Mr Lenders said negotiations with the remaining consortia would now start to clarify construction, design, services and commercial details of each bid before a decision on the successful contractor is made early next year. "We want to make sure Victorians not only get a world-class convention centre, but secure the best value for money for the State."

The makeup of the remaining consortia follows:

Convene - ABN AMRO (Equity and Finance), Bovis Lend Lease (Builder) and Spotless (Services Provider) and;

Multiplex/Plenary Consortia (MPC) - Multiplex (as Equity, Builder and Services Provider) and Plenary Group (Equity and Finance).

Mr Lenders said the successful consortium would be responsible for:

- designing, constructing and financing the new convention centre;
- providing management services;
- designing and constructing a pedestrian bridge across the Yarra to link with the north side of the river and the Docklands;
- commercially developing the surrounding precinct.

He said the Bracks Government expected construction of the new convention centre to start after the Commonwealth Games in March 2006.

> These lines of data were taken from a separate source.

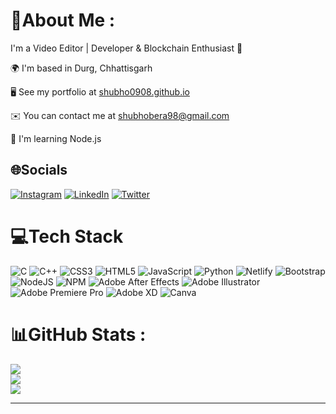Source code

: # 💫About Me :
I'm a Video Editor | Developer & Blockchain Enthusiast 🚀

🌍  I'm based in Durg, Chhattisgarh

🖥️  See my portfolio at [shubho0908.github.io](https://shubho0908.github.io/)

✉️  You can contact me at shubhobera98@gmail.com

🧠  I'm learning Node.js

## 🌐Socials
[![Instagram](https://img.shields.io/badge/Instagram-%23E4405F.svg?logo=Instagram&logoColor=white)](https://instagram.com/shubho.js) [![LinkedIn](https://img.shields.io/badge/LinkedIn-%230077B5.svg?logo=linkedin&logoColor=white)](https://linkedin.com/in/shubho09) [![Twitter](https://img.shields.io/badge/Twitter-%231DA1F2.svg?logo=Twitter&logoColor=white)](https://twitter.com/shubhojeet_bera) 

# 💻Tech Stack
![C](https://img.shields.io/badge/c-%2300599C.svg?style=for-the-badge&logo=c&logoColor=white) ![C++](https://img.shields.io/badge/c++-%2300599C.svg?style=for-the-badge&logo=c%2B%2B&logoColor=white) ![CSS3](https://img.shields.io/badge/css3-%231572B6.svg?style=for-the-badge&logo=css3&logoColor=white) ![HTML5](https://img.shields.io/badge/html5-%23E34F26.svg?style=for-the-badge&logo=html5&logoColor=white) ![JavaScript](https://img.shields.io/badge/javascript-%23323330.svg?style=for-the-badge&logo=javascript&logoColor=%23F7DF1E) ![Python](https://img.shields.io/badge/python-3670A0?style=for-the-badge&logo=python&logoColor=ffdd54) ![Netlify](https://img.shields.io/badge/netlify-%23000000.svg?style=for-the-badge&logo=netlify&logoColor=#00C7B7) ![Bootstrap](https://img.shields.io/badge/bootstrap-%23563D7C.svg?style=for-the-badge&logo=bootstrap&logoColor=white) ![NodeJS](https://img.shields.io/badge/node.js-6DA55F?style=for-the-badge&logo=node.js&logoColor=white) ![NPM](https://img.shields.io/badge/NPM-%23000000.svg?style=for-the-badge&logo=npm&logoColor=white) ![Adobe After Effects](https://img.shields.io/badge/Adobe%20After%20Effects-9999FF.svg?style=for-the-badge&logo=Adobe%20After%20Effects&logoColor=white) ![Adobe Illustrator](https://img.shields.io/badge/adobeillustrator-%23FF9A00.svg?style=for-the-badge&logo=adobeillustrator&logoColor=white) ![Adobe Premiere Pro](https://img.shields.io/badge/Adobe%20Premiere%20Pro-9999FF.svg?style=for-the-badge&logo=Adobe%20Premiere%20Pro&logoColor=white) ![Adobe XD](https://img.shields.io/badge/Adobe%20XD-470137?style=for-the-badge&logo=Adobe%20XD&logoColor=#FF61F6) ![Canva](https://img.shields.io/badge/Canva-%2300C4CC.svg?style=for-the-badge&logo=Canva&logoColor=white)
# 📊GitHub Stats :
![](https://github-readme-stats.vercel.app/api?username=shubho0908&theme=radical&hide_border=false&include_all_commits=false&count_private=false)<br/>
![](https://github-readme-streak-stats.herokuapp.com/?user=shubho0908&theme=radical&hide_border=false)<br/>
![](https://github-readme-stats.vercel.app/api/top-langs/?username=shubho0908&theme=radical&hide_border=false&include_all_commits=false&count_private=false&layout=compact)

---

"Victoria is delivering the largest public projects program in the State's history with more than $11.6 billion committed to infrastructure investment," Mr Lenders said.

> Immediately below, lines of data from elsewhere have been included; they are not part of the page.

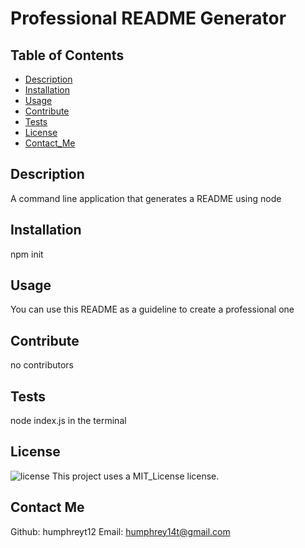 # Professional README Generator

  ## Table of Contents
  * [Description](#Description)
  * [Installation](#Installation)
  * [Usage](#Usage)
  * [Contribute](#Contribute)
  * [Tests](#Tests)
  * [License](#License)
  * [Contact_Me](#ContactMe)
  
  ## Description
  A command line application that generates a README using node

  ## Installation
  npm  init

  ## Usage
  You can use this README as a guideline to create a professional one

  ## Contribute
  no contributors

  ## Tests
   node index.js in the terminal

  ## License 
  ![license](https://img.shields.io/badge/License-MIT_License-yellow.svg)
  This project uses a MIT_License license.

  ## Contact Me
  Github: humphreyt12
  Email: humphrey14t@gmail.com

"Hundreds of new capital projects, such as the Convention Centre, are underway across the whole state to keep Victoria strong and vibrant through world-class infrastructure including health, education, transport and community services."

The Minister for Tourism, John Pandazopoulos, said strategic investment in Melbourne's new convention centre had given Victoria a competitive edge in the lucrative business events market.

"Since the Bracks Government announced it would build a new world-class convention centre, interest in Melbourne as a business event destination has soared," Mr Pandazopoulos said.

"We've won four big conventions for the centre already, these are worth $60 million to the Victoria's economy and 11,000 delegates will visit Victoria," Mr Pandazopoulos said.

The centre will contribute an additional $197 million each year to Victoria's economy, create 2,500 new jobs each year over twenty-five years and build on Victoria's global reputation as a great place to work, live and do business.

Key features of the new world-class convention centre, which will be integrated with the existing Melbourne Exhibition Centre, include:

- a 5,000 seat divisible plenary hall;
- a ballroom;
- meeting rooms;
- pre-function spaces and assembly area, and
- banqueting facilities.

The City of Melbourne is contributing to development of the precinct and the construction of the pedestrian bridge which will link the convention centre precinct to the north side of the Yarra River.

The new convention centre will be delivered as a public-private partnership under the Partnerships Victoria model.